The Atlantic Council’s Digital Forensic Research Lab is pleased to announce a virtual book launch event and conversation with the authors of SYSTEM ERROR: Where Big Tech Went Wrong and How We Can Reboot on October 21, 2021, from 2:00-3:00 p.m. ET / 11:00 a.m.–12:00 p.m. PST. The book’s co-authors, Rob Reich, Mehran Sahami, and Jeremy M. Weinstein will be joined by independent research and analyst Nanjala Nyabola for a panel discussion on the book, and the ways in which the tech industry has impacted society and democracy in the modern age. As scrutiny of platforms increases, amidst Congressional hearings, trans-Atlantic tech-focused trade negotiations, authoritarian crackdowns, and a major effort at tech sector regulation in Europe, this event is a timely chance to dig into how we got here and what democratic societies can do about it.
About the book
SYSTEM ERROR: Where Big Tech Went Wrong and How We Can Reboot exposes the roots of our current predicament: how Big Tech’s relentless focus on optimization reinforces discrimination, erodes privacy, displaces workers, and pollutes the information we get.

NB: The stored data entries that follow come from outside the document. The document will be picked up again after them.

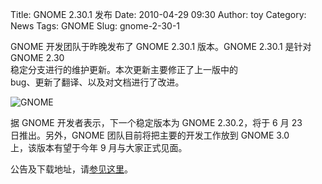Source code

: Title: GNOME 2.30.1 发布
Date: 2010-04-29 09:30
Author: toy
Category: News
Tags: GNOME
Slug: gnome-2-30-1

GNOME 开发团队于昨晚发布了 GNOME 2.30.1 版本。GNOME 2.30.1 是针对 GNOME
2.30  
稳定分支进行的维护更新。本次更新主要修正了上一版中的  
bug、更新了翻译、以及对文档进行了改进。

![GNOME](http://i.linuxtoy.org/images/2010/02/gnome-logo.png)

据 GNOME 开发者表示，下一个稳定版本为 GNOME 2.30.2，将于 6 月 23  
日推出。另外，GNOME 团队目前将把主要的开发工作放到 GNOME 3.0  
上，该版本有望于今年 9 月与大家正式见面。

公告及下载地址，请[参见这里](http://mail.gnome.org/archives/devel-announce-list/2010-April/msg00003.html)。

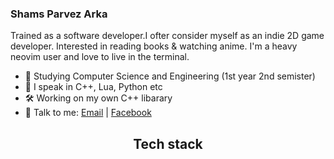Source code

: ### Shams Parvez Arka

Trained as a software developer.I ofter consider myself as an indie 2D game developer. Interested in reading books & watching anime. I'm a heavy neovim user and love to live in the terminal.

- 📖 Studying Computer Science and Engineering (1st year 2nd semister)
- 🌱 I speak in C++, Lua, Python etc
- 🛠️ Working on my own C++ libarary 
- 💬 Talk to me: [Email](parvez6826@gmail.com) | [Facebook](https://www.facebook.com/profile.php?id=100088118585757) 
<h2 align="center">
	<b>Tech stack</b>
</h1>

This mindset prioritizes what companies care about over the values that we as a democratic society might choose to embrace.
Armed with an understanding of how technologists think and exercise their power, three Stanford professors—a philosopher working at the intersection of tech and ethics, the director of the undergraduate computer science program who was also an early Google engineer, and a political scientist who served under Barack Obama—will discuss how to hold that power to account.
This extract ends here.